(Beginning of EXCERPTED RECORDS)
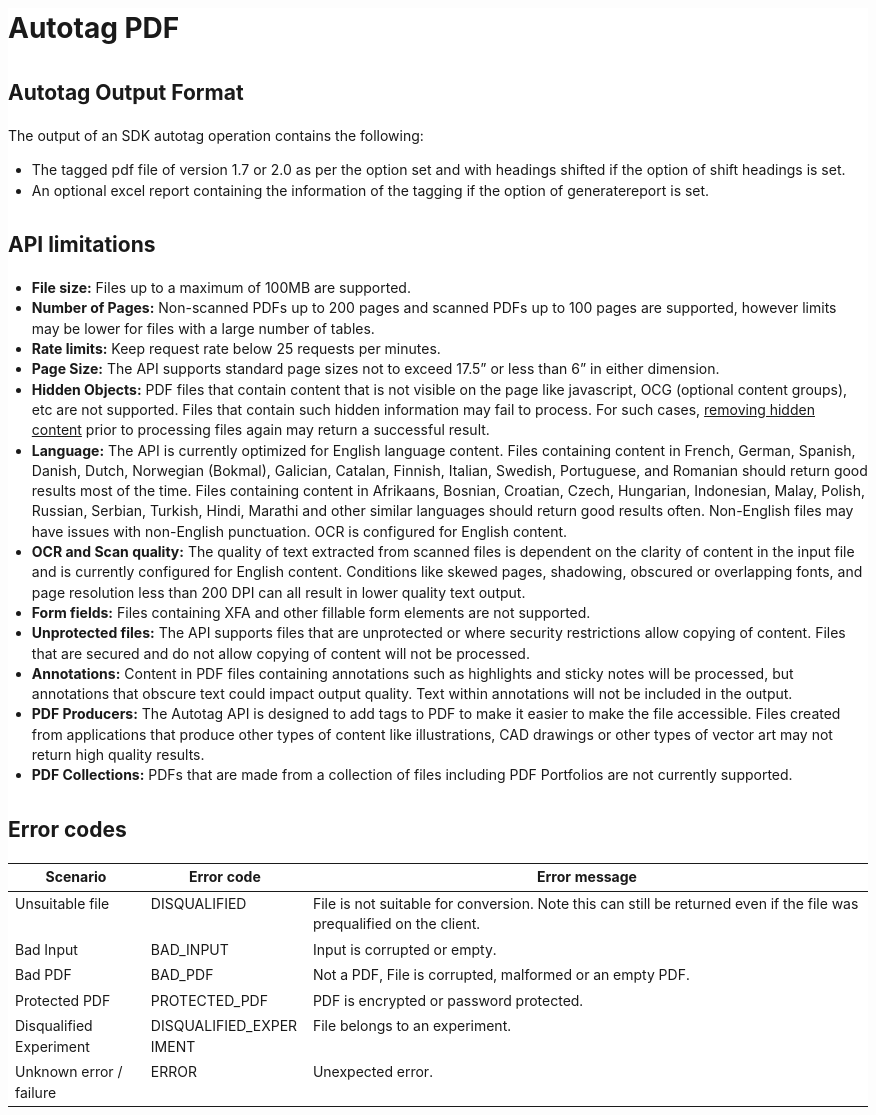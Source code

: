 # Autotag PDF

## Autotag Output Format

The output of an SDK autotag operation contains the following:

- The tagged pdf file of version 1.7 or 2.0 as per the option set and with headings shifted if the option of shift headings is set.
- An optional excel report containing the information of the tagging if the option of generatereport is set.

## API limitations

- **File size:** Files up to a maximum of 100MB are supported.
- **Number of Pages:** Non-scanned PDFs up to 200 pages and scanned PDFs up to 100 pages are supported, however limits may be lower for files with a large number of tables.
- **Rate limits:** Keep request rate below 25 requests per minutes.
- **Page Size:** The API supports standard page sizes not to exceed 17.5” or less than 6” in either dimension.
- **Hidden Objects:** PDF files that contain content that is not visible on the page like javascript, OCG (optional content groups), etc are not supported. Files that contain such hidden information may fail to process. For such cases, [removing hidden content](https://helpx.adobe.com/acrobat/using/removing-sensitive-content-pdfs.html) prior to processing files again may return a successful result.
- **Language:** The API is currently optimized for English language content. Files containing content in French, German, Spanish, Danish, Dutch, Norwegian (Bokmal), Galician, Catalan, Finnish, Italian, Swedish, Portuguese, and Romanian should return good results most of the time. Files containing content in Afrikaans, Bosnian, Croatian, Czech, Hungarian, Indonesian, Malay, Polish, Russian, Serbian, Turkish, Hindi, Marathi and other similar languages should return good results often. Non-English files may have issues with non-English punctuation. OCR is configured for English content.
- **OCR and Scan quality:** The quality of text extracted from scanned files is dependent on the clarity of content in the input file and is currently configured for English content. Conditions like skewed pages, shadowing, obscured or overlapping fonts, and page resolution less than 200 DPI can all result in lower quality text output.
- **Form fields:** Files containing XFA and other fillable form elements are not supported.
- **Unprotected files:** The API supports files that are unprotected or where security restrictions allow copying of content. Files that are secured and do not allow copying of content will not be processed.
- **Annotations:** Content in PDF files containing annotations such as highlights and sticky notes will be processed, but annotations that obscure text could impact output quality. Text within annotations will not be included in the output.
- **PDF Producers:** The Autotag API is designed to add tags to PDF to make it easier to make the file accessible. Files created from applications that produce other types of content like illustrations, CAD drawings or other types of vector art may not return high quality results.
- **PDF Collections:** PDFs that are made from a collection of files including PDF Portfolios are not currently supported.

## Error codes
| Scenario                  | Error code                | Error message                                                                                                             |
| --------------------------| ------------------------- | ------------------------------------------------------------------------------------------------------------------------- |
| Unsuitable file           | DISQUALIFIED              | File is not suitable for conversion. Note this can still be returned even if the file was prequalified on the client.     |
| Bad Input                 | BAD_INPUT                 | Input is corrupted or empty.                                                                                              |
| Bad PDF                   | BAD_PDF                   | Not a PDF, File is corrupted, malformed or an empty PDF.                                                                  |
| Protected PDF             | PROTECTED_PDF             | PDF is encrypted or password protected.                                                                                   |
| Disqualified Experiment   | DISQUALIFIED_EXPERIMENT   | File belongs to an experiment.                                                                                            |
| Unknown error / failure   | ERROR                     | Unexpected error.                                                                                                         |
(End of EXCERPTED RECORDS)
EXERCISE PROMPT
For this exercise, copy each line of the data above exactly, from the first through the line containing "- **Page Size:**", and drop the pictures.

OUTPUT BELOW
Source code

: # Autotag PDF

## Autotag Output Format

The output of an SDK autotag operation contains the following:

- The tagged pdf file of version 1.7 or 2.0 as per the option set and with headings shifted if the option of shift headings is set.
- An optional excel report containing the information of the tagging if the option of generatereport is set.

## API limitations

- **File size:** Files up to a maximum of 100MB are supported.
- **Number of Pages:** Non-scanned PDFs up to 200 pages and scanned PDFs up to 100 pages are supported, however limits may be lower for files with a large number of tables.
- **Rate limits:** Keep request rate below 25 requests per minutes.
- **Page Size:** The API supports standard page sizes not to exceed 17.5” or less than 6” in either dimension.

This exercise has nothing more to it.